With growing regularity, those who disagree with a scientist’s published research (or don’t like her entire field of study) are submitting FOIA requests for all material in a public university’s possession: emails, draft papers, even handwritten notes. As many have recognized, this has the potential to harm the scientific process by chilling speech and discouraging scientists from tackling contentious topics.
This issue has been most visible recently in regard to climate science, where universities in several states have received FOIA requests for all of the emails the certain scientists have ever written. Some universities are pushing back, but laws and privacy protections vary by state. The case in Virginia, which went to the state’s supreme court, led to a full-day symposium at George Washington University to examine the tension between academic freedom and state open records laws.
There have been attacks on researchers in other fields across the political spectrum.
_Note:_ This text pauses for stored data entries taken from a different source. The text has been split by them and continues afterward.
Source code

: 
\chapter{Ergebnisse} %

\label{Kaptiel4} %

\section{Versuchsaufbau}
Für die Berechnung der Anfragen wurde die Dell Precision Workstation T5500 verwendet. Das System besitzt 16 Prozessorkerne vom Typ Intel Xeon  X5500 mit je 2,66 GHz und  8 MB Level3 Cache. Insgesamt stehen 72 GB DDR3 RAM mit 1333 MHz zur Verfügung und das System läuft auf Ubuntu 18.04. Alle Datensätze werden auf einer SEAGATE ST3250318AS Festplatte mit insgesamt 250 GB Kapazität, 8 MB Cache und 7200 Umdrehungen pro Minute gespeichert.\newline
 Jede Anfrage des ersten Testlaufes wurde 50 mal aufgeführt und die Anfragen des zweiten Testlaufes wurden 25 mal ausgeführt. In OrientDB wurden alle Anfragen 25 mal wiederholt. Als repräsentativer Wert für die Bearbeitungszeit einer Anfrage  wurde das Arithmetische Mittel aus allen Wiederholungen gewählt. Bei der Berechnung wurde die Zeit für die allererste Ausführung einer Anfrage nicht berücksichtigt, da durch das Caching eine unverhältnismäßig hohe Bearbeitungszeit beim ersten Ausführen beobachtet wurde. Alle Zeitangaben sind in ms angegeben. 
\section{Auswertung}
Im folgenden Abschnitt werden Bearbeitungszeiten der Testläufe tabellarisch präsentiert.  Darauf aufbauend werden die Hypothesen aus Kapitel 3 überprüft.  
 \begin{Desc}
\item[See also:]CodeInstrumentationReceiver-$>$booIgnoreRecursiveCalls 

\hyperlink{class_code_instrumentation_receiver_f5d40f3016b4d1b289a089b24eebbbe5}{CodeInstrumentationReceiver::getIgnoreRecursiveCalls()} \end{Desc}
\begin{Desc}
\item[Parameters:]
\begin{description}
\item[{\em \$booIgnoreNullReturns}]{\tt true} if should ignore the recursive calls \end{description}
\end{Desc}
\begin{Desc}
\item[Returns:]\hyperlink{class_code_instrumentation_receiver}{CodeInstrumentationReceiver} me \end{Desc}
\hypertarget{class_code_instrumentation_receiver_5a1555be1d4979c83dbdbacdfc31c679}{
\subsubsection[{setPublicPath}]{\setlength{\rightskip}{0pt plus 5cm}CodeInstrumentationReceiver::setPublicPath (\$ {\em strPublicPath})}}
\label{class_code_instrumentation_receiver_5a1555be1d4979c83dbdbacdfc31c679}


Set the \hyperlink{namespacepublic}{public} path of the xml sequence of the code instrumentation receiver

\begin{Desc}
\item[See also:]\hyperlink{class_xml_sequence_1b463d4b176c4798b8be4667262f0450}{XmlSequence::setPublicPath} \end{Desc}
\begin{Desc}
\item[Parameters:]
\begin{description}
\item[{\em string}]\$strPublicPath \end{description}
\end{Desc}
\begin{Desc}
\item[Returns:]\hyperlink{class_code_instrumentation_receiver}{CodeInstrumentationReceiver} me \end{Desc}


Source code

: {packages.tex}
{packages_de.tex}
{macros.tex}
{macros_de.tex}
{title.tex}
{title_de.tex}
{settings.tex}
Animal rights activists, for example, relentlessly went after the correspondence of a psychiatry and biobehavioral sciences professor at UCLA, prompting the university to produce guidelines to protect faculty records. A gay rights group sought the emails of a political scientist at the University of Virginia whose legal writings related to religious freedom the organization did not like.
On the other side, the Republican Party of Wisconsin sought the emails of a renown University of Wisconsin history professor who was writing about the state’s caustic conversation around collective bargaining rights. A conservative group in Michigan similarly went after the correspondence of labor studies professors.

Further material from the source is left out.